Records supplied:
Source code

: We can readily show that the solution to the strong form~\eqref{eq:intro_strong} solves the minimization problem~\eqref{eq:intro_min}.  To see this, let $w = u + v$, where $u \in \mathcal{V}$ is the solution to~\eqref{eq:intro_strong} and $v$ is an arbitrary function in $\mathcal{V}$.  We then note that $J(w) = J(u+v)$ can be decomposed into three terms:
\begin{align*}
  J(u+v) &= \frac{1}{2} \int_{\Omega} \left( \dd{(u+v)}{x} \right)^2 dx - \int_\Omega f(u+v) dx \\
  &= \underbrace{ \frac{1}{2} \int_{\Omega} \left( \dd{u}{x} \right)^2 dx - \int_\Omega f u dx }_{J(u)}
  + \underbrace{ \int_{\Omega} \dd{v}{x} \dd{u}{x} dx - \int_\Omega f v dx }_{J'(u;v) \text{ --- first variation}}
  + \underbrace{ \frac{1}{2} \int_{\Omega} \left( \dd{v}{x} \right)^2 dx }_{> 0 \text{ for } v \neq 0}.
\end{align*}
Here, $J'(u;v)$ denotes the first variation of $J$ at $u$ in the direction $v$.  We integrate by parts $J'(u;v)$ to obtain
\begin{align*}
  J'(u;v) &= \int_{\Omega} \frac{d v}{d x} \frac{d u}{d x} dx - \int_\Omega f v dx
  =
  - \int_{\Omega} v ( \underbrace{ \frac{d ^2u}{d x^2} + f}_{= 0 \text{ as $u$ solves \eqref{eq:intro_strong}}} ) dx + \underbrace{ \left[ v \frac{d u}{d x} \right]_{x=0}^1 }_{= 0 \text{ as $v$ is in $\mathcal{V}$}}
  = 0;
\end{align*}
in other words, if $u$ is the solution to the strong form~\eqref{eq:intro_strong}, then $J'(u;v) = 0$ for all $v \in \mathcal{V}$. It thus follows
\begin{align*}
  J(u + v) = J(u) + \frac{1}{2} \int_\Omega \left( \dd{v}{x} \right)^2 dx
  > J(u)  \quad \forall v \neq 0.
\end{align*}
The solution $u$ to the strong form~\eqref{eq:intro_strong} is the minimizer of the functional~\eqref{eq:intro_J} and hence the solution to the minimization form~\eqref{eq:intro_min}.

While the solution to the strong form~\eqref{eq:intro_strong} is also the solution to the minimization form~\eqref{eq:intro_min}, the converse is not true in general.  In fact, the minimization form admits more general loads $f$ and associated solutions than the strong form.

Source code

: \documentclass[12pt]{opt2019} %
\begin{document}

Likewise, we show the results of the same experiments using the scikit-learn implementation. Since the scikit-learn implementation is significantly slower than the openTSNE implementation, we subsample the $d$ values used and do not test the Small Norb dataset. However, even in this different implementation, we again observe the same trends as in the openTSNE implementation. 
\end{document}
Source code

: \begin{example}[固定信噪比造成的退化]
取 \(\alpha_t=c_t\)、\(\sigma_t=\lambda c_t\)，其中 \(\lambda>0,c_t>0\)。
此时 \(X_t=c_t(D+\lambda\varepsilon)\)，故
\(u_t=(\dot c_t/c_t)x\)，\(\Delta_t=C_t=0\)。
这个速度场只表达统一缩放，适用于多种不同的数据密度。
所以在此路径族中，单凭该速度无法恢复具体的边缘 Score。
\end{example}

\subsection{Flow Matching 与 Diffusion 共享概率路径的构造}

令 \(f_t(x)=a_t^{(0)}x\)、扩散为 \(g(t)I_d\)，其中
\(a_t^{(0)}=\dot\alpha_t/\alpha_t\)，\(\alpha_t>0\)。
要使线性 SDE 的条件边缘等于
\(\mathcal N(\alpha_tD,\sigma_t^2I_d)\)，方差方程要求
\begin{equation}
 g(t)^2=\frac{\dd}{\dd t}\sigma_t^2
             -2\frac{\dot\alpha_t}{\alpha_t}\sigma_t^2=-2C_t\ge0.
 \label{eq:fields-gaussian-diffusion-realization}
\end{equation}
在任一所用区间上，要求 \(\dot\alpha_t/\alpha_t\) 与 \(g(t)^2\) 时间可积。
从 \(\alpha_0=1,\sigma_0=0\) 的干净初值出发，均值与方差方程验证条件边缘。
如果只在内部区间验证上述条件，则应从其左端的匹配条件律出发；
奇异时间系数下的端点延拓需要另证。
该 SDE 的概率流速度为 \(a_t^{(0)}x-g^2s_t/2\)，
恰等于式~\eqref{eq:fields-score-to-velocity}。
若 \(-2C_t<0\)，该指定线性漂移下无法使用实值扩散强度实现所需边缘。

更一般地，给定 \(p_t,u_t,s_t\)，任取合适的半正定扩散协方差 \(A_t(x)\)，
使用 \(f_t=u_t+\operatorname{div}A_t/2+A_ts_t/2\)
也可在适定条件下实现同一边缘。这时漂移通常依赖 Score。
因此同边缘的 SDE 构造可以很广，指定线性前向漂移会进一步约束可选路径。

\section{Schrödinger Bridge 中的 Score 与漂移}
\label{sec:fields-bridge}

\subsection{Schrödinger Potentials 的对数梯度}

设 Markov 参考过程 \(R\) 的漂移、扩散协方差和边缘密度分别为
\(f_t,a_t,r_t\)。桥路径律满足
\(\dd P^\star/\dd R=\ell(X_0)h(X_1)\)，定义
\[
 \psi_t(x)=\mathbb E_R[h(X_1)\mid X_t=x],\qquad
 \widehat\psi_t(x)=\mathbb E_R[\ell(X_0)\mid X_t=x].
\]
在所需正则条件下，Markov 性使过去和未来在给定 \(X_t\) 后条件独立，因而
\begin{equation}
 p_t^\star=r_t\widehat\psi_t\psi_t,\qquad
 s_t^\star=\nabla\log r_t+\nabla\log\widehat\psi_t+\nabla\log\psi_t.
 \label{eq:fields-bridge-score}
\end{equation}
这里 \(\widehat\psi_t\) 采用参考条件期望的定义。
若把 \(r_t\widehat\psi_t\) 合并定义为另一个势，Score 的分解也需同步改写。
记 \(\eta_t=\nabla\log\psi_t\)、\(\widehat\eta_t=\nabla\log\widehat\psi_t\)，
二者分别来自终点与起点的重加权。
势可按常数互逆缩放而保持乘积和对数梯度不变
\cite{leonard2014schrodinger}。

What you have to do:
Output the line containing "Bridge 中的 Score" together with all later lines of the entries, exactly as written, through the final line.

Result for this exercise:
\section{Schrödinger Bridge 中的 Score 与漂移}
\label{sec:fields-bridge}

\subsection{Schrödinger Potentials 的对数梯度}

设 Markov 参考过程 \(R\) 的漂移、扩散协方差和边缘密度分别为
\(f_t,a_t,r_t\)。桥路径律满足
\(\dd P^\star/\dd R=\ell(X_0)h(X_1)\)，定义
\[
 \psi_t(x)=\mathbb E_R[h(X_1)\mid X_t=x],\qquad
 \widehat\psi_t(x)=\mathbb E_R[\ell(X_0)\mid X_t=x].
\]
在所需正则条件下，Markov 性使过去和未来在给定 \(X_t\) 后条件独立，因而
\begin{equation}
 p_t^\star=r_t\widehat\psi_t\psi_t,\qquad
 s_t^\star=\nabla\log r_t+\nabla\log\widehat\psi_t+\nabla\log\psi_t.
 \label{eq:fields-bridge-score}
\end{equation}
这里 \(\widehat\psi_t\) 采用参考条件期望的定义。
若把 \(r_t\widehat\psi_t\) 合并定义为另一个势，Score 的分解也需同步改写。
记 \(\eta_t=\nabla\log\psi_t\)、\(\widehat\eta_t=\nabla\log\widehat\psi_t\)，
二者分别来自终点与起点的重加权。
势可按常数互逆缩放而保持乘积和对数梯度不变
\cite{leonard2014schrodinger}。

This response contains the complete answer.